-- Data for analysis follows --
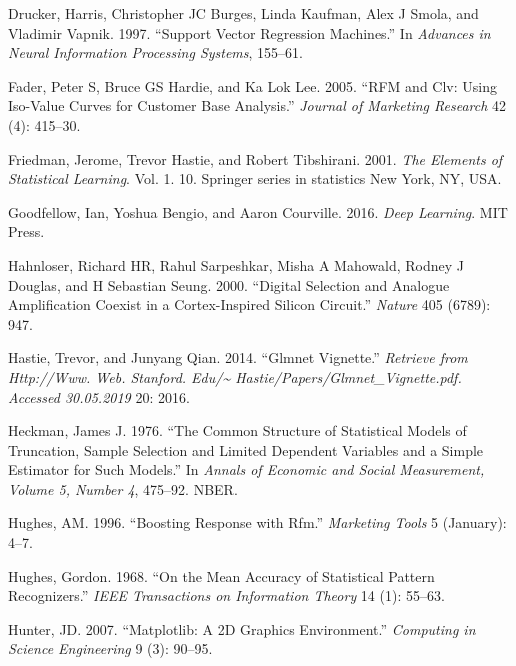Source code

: \documentclass[
  11pt,
  a4paper,
  DIV=12,captions=tableheading,oneside,titlepage]{scrbook}
\begin{document}
\leavevmode\hypertarget{ref-drucker1997support}{}%
Drucker, Harris, Christopher JC Burges, Linda Kaufman, Alex J Smola, and Vladimir Vapnik. 1997. ``Support Vector Regression Machines.'' In \emph{Advances in Neural Information Processing Systems}, 155--61.

\leavevmode\hypertarget{ref-fader2005rfmclv}{}%
Fader, Peter S, Bruce GS Hardie, and Ka Lok Lee. 2005. ``RFM and Clv: Using Iso-Value Curves for Customer Base Analysis.'' \emph{Journal of Marketing Research} 42 (4): 415--30.

\leavevmode\hypertarget{ref-friedman2001elements}{}%
Friedman, Jerome, Trevor Hastie, and Robert Tibshirani. 2001. \emph{The Elements of Statistical Learning}. Vol. 1. 10. Springer series in statistics New York, NY, USA.

\leavevmode\hypertarget{ref-goodfellow2016deep}{}%
Goodfellow, Ian, Yoshua Bengio, and Aaron Courville. 2016. \emph{Deep Learning}. MIT Press.

\leavevmode\hypertarget{ref-hahnloser2000digital}{}%
Hahnloser, Richard HR, Rahul Sarpeshkar, Misha A Mahowald, Rodney J Douglas, and H Sebastian Seung. 2000. ``Digital Selection and Analogue Amplification Coexist in a Cortex-Inspired Silicon Circuit.'' \emph{Nature} 405 (6789): 947.

\leavevmode\hypertarget{ref-hastie2014glmnet}{}%
Hastie, Trevor, and Junyang Qian. 2014. ``Glmnet Vignette.'' \emph{Retrieve from Http://Www. Web. Stanford. Edu/\textasciitilde{} Hastie/Papers/Glmnet\_Vignette.pdf. Accessed 30.05.2019} 20: 2016.

\leavevmode\hypertarget{ref-heckman1976common}{}%
Heckman, James J. 1976. ``The Common Structure of Statistical Models of Truncation, Sample Selection and Limited Dependent Variables and a Simple Estimator for Such Models.'' In \emph{Annals of Economic and Social Measurement, Volume 5, Number 4}, 475--92. NBER.

\leavevmode\hypertarget{ref-hughes-rfm-boost-response}{}%
Hughes, AM. 1996. ``Boosting Response with Rfm.'' \emph{Marketing Tools} 5 (January): 4--7.

\leavevmode\hypertarget{ref-hughes1968mean}{}%
Hughes, Gordon. 1968. ``On the Mean Accuracy of Statistical Pattern Recognizers.'' \emph{IEEE Transactions on Information Theory} 14 (1): 55--63.

\leavevmode\hypertarget{ref-hunter2007matplotlib}{}%
Hunter, JD. 2007. ``Matplotlib: A 2D Graphics Environment.'' \emph{Computing in Science Engineering} 9 (3): 90--95.
\end{document}

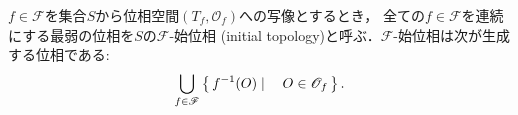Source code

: 	\begin{screen}
		\begin{dfn}[始位相]
			$f \in \mathscr{F}$を集合$S$から位相空間$(T_f,\mathscr{O}_f)$への写像とするとき，
			全ての$f \in \mathscr{F}$を連続にする最弱の位相を$S$の$\mathscr{F}$-始位相
			(initial topology)と呼ぶ．$\mathscr{F}$-始位相は次が生成する位相である:
			\begin{align}
				\bigcup_{f \in \mathscr{F}} \left\{\, f^{-1}(O) \mid \quad O \in \mathscr{O}_f\, \right\}.
			\end{align}
		\end{dfn}
	\end{screen}
	
	\begin{screen}
		\begin{dfn}[Cartesian積の位相]
			
		\end{dfn}
	\end{screen}
	
	\begin{screen}
		\begin{dfn}[直積の位相]
			
		\end{dfn}
	\end{screen}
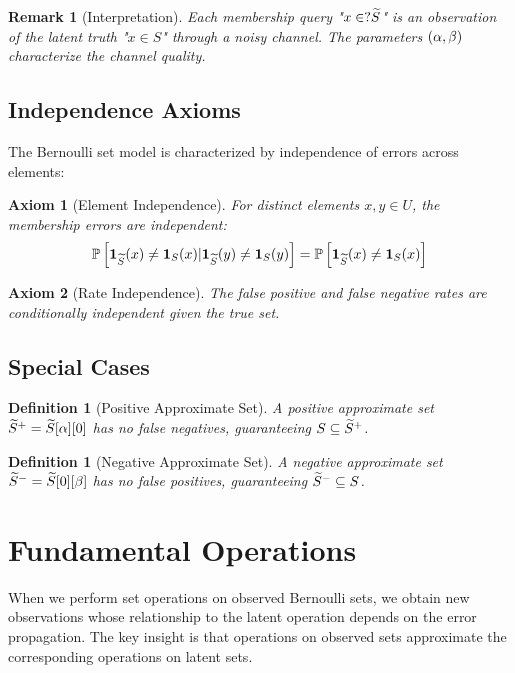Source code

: \documentclass[11pt,final,hidelinks]{article}
\newtheorem{definition}[theorem]{Definition}
\newtheorem{remark}[theorem]{Remark}
\newtheorem{axiom}{Axiom}
\begin{document}
\begin{remark}[Interpretation]
Each membership query "$x \in? \widetilde{S}$" is an observation of the latent truth "$x \in S$" through a noisy channel. The parameters $(\alpha, \beta)$ characterize the channel quality.
\end{remark}

\subsection{Independence Axioms}

The Bernoulli set model is characterized by independence of errors across elements:

\begin{axiom}[Element Independence]
For distinct elements $x, y \in U$, the membership errors are independent:
\begin{equation}
\mathbb{P}\left[\mathbf{1}_{\widetilde{S}}(x) \neq \mathbf{1}_{S}(x) | \mathbf{1}_{\widetilde{S}}(y) \neq \mathbf{1}_{S}(y)\right] = 
\mathbb{P}\left[\mathbf{1}_{\widetilde{S}}(x) \neq \mathbf{1}_{S}(x)\right]
\end{equation}
\end{axiom}

\begin{axiom}[Rate Independence]
The false positive and false negative rates are conditionally independent given the true set.
\end{axiom}

\subsection{Special Cases}

\begin{definition}[Positive Approximate Set]
A positive approximate set $\widetilde{S}^+ = \widetilde{S}[\alpha][0]$ has no false negatives, guaranteeing $S \subseteq \widetilde{S}^+$.
\end{definition}

\begin{definition}[Negative Approximate Set]
A negative approximate set $\widetilde{S}^- = \widetilde{S}[0][\beta]$ has no false positives, guaranteeing $\widetilde{S}^- \subseteq S$.
\end{definition}

\section{Fundamental Operations}

When we perform set operations on observed Bernoulli sets, we obtain new observations whose relationship to the latent operation depends on the error propagation. The key insight is that operations on observed sets approximate the corresponding operations on latent sets.
\end{document}
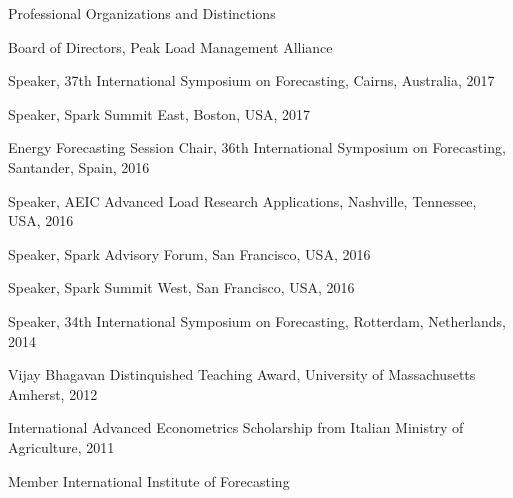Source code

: \documentclass{resume} %
\begin{document}
\begin{rSection}{Professional Organizations and Distinctions}

\item Board of Directors, Peak Load Management Alliance
\item Speaker, 37th International Symposium on Forecasting, Cairns, Australia, 2017
\item Speaker, Spark Summit East, Boston, USA, 2017
\item Energy Forecasting Session Chair, 36th International Symposium on Forecasting, Santander, Spain, 2016
\item Speaker, AEIC Advanced Load Research Applications, Nashville, Tennessee, USA, 2016
\item Speaker, Spark Advisory Forum, San Francisco, USA, 2016
\item Speaker, Spark Summit West, San Francisco, USA, 2016
\item Speaker, 34th International Symposium on Forecasting, Rotterdam, Netherlands, 2014
\item Vijay Bhagavan Distinquished Teaching Award, University of Massachusetts Amherst, 2012
\item International Advanced Econometrics Scholarship from Italian Ministry of Agriculture, 2011
\item Member International Institute of Forecasting

\end{rSection}
\end{document}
-- Data for analysis concluded --
**What this task involves**
Reproduce, unchanged, each line between the one with "The false positive" and the last line of the material, both included; the pictures do not go in.

**Answer section**
The false positive and false negative rates are conditionally independent given the true set.
\end{axiom}

\subsection{Special Cases}

\begin{definition}[Positive Approximate Set]
A positive approximate set $\widetilde{S}^+ = \widetilde{S}[\alpha][0]$ has no false negatives, guaranteeing $S \subseteq \widetilde{S}^+$.
\end{definition}

\begin{definition}[Negative Approximate Set]
A negative approximate set $\widetilde{S}^- = \widetilde{S}[0][\beta]$ has no false positives, guaranteeing $\widetilde{S}^- \subseteq S$.
\end{definition}

\section{Fundamental Operations}

When we perform set operations on observed Bernoulli sets, we obtain new observations whose relationship to the latent operation depends on the error propagation. The key insight is that operations on observed sets approximate the corresponding operations on latent sets.
\end{document}
Source code

: \documentclass{resume} %
\begin{document}
\begin{rSection}{Professional Organizations and Distinctions}

\item Board of Directors, Peak Load Management Alliance
\item Speaker, 37th International Symposium on Forecasting, Cairns, Australia, 2017
\item Speaker, Spark Summit East, Boston, USA, 2017
\item Energy Forecasting Session Chair, 36th International Symposium on Forecasting, Santander, Spain, 2016
\item Speaker, AEIC Advanced Load Research Applications, Nashville, Tennessee, USA, 2016
\item Speaker, Spark Advisory Forum, San Francisco, USA, 2016
\item Speaker, Spark Summit West, San Francisco, USA, 2016
\item Speaker, 34th International Symposium on Forecasting, Rotterdam, Netherlands, 2014
\item Vijay Bhagavan Distinquished Teaching Award, University of Massachusetts Amherst, 2012
\item International Advanced Econometrics Scholarship from Italian Ministry of Agriculture, 2011
\item Member International Institute of Forecasting

\end{rSection}
\end{document}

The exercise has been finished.